Peoples Bank & Trust
1. Charge Off Overdrafts at 30 days: Peoples Bank & Trust has considered this issue and with Impacts recommendation, has created a collection process designed to minimize losses to Peoples Bank & Trust while still focusing on customer retention. This process is designed to make systematic contact with the customers and determine which customers wish to cure their negative balance and which are deserving of being charged off. This process has been used for quite some time and we believe that it efficiently manages the risk to our bank. Accordingly, PB&T would advocate that overdrafts be allowed up to an aging of sixty (60) days prior to charging off an overdraft but in no event less than forty-five (45) days as regulations currently require. 2. Unused Commitment Reporting: The proposed guidelines provide that the amount of unused commitments should be reported in regulatory reports when an institution routinely communicates the available amount of overdraft protection. Impact has advocated loss reserves be maintained by PB&T and that these reserves be based on the historical performance of the overdraft protection service. However, reporting in the manner suggested by the guidelines would, in PB&T opinion, greatly overstate the risks associated with this product.

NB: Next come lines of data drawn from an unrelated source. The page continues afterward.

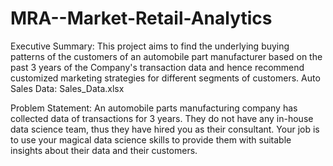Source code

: # MRA--Market-Retail-Analytics

Executive Summary:
This project aims to find the underlying buying patterns of the customers of an automobile part manufacturer based on the past 3 years of the Company's transaction data and hence recommend customized marketing strategies for different segments of customers.
Auto Sales Data: Sales_Data.xlsx

Problem Statement:
An automobile parts manufacturing company has collected data of transactions for 3 years. They do not have any in-house data science team, thus they have hired you as their consultant. Your job is to use your magical data science skills to provide them with suitable insights about their data and their customers.

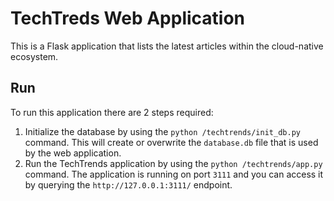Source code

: # TechTreds Web Application

This is a Flask application that lists the latest articles within the cloud-native ecosystem.

## Run 

To run this application there are 2 steps required:

1. Initialize the database by using the `python /techtrends/init_db.py` command. This will create or overwrite the `database.db` file that is used by the web application.
2.  Run the TechTrends application by using the `python /techtrends/app.py` command. The application is running on port `3111` and you can access it by querying the `http://127.0.0.1:3111/` endpoint.
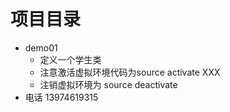 # 项目目录
- demo01
    - 定义一个学生类
    - 注意激活虚拟环境代码为source activate XXX
    - 注销虚拟环境为 source deactivate
- 电话 13974619315
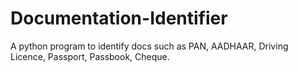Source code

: # Documentation-Identifier
A python program to identify docs such as PAN, AADHAAR, Driving Licence, Passport, Passbook, Cheque.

The proposed regulations suggest that notices be provided containing certain specific information upon the first overdraft paid under the service as well as later uses of the privilege. PB&T would not argue that a notice should be issued promptly upon an overdraft being created. However, the systems which financial institutions frequently use do not accommodate inclusion of the type of additional information suggested by the guidelines. Accordingly, PB&T would suggest that this suggestion be deleted. 4. Repayment plans: The guidelines suggest that repayment arrangements which are formalized between a depositor and a bank should be charged off when the underlying overdraft has aged past thirty (30) days. PB&T has experienced a high degree of success in utilizing repayment plans and find that they provide an additional safety net for the customers. These repayment arrangements also produce a small degree of risk during the period in which they are being paid according to their terms. Accordingly, PB&T would suggest that current and performing repayment plans not be charged off.